Leinbach offered each artist three or more wooden hexagons in Fall 2023, which were returned to her by each artist in Spring 2024.

“Berdine asked if I’d be willing to collaborate in this project. I agreed without hesitation,” writes Ramona Pickett (7 Ways Home Fellowship), a liturgical dancer and life coach living in Maryland, with whom Berdine first brainstormed the project.  

Leinbach and Pickett had worked together on the intercultural planning team for the October 2022 Mosaic Women’s Gathering. “I knew she was full of ideas and her creative outlet was dance and sewing,” Leinbach says. They brainstormed other artists they knew.  

“Carla Garder was the first person who popped into my brain,” Ramona says. Carla and she worship together with 7 Ways Home Fellowship. So the project got a crochet enthusiast.  

Glenn Bauman, Joanna Rosenberger, Kim Bergey, Libby Musselman, Lydia Sensenig, Mandy Martin, Tim Swartz, and Vicki Beyer were also on board.  

So was Steve, Berdine’s husband and a graphic artist whose skills would be needed when it came to building a visual key for the installation with statements from the artists. 

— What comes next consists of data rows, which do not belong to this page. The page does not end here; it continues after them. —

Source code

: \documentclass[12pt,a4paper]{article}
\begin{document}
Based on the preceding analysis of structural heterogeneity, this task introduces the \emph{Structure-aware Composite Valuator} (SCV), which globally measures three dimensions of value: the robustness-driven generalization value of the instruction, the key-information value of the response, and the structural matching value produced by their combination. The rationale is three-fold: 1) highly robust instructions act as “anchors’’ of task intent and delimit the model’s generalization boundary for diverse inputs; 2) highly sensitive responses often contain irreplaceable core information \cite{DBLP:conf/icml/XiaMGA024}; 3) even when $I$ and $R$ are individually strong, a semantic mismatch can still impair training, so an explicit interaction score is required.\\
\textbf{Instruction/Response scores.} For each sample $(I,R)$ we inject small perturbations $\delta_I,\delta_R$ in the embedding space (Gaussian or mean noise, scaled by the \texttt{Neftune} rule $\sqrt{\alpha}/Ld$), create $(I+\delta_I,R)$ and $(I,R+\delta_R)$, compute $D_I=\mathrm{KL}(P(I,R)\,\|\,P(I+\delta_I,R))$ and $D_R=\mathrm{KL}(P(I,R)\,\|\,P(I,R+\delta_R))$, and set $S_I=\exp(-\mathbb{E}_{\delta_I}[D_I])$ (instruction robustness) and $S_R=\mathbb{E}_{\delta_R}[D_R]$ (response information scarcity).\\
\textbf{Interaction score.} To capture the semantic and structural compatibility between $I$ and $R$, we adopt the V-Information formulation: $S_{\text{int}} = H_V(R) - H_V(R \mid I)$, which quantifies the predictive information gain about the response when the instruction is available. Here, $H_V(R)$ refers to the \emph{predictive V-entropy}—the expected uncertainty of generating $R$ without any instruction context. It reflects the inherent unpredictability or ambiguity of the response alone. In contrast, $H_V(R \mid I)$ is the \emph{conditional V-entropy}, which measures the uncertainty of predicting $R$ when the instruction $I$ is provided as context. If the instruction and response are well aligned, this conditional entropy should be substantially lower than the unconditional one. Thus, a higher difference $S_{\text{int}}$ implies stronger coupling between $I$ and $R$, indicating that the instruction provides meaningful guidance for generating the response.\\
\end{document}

When the hexagons came back from the artists five months later, Berdine saw that no mammals were included (think Edward Hicks’ “The Peaceable Kingdom”). Steve searched through his photos. A lion, elephant, and a leopard made hexagonal entrances. 

fusion, sometimes drama 

Many individual hexagons speak for themselves:  

Dramatic three-dimensional blues and white swirl on Vicki Beyer’s hexagons, sometimes in interlocking patterns. There’s tension and action here.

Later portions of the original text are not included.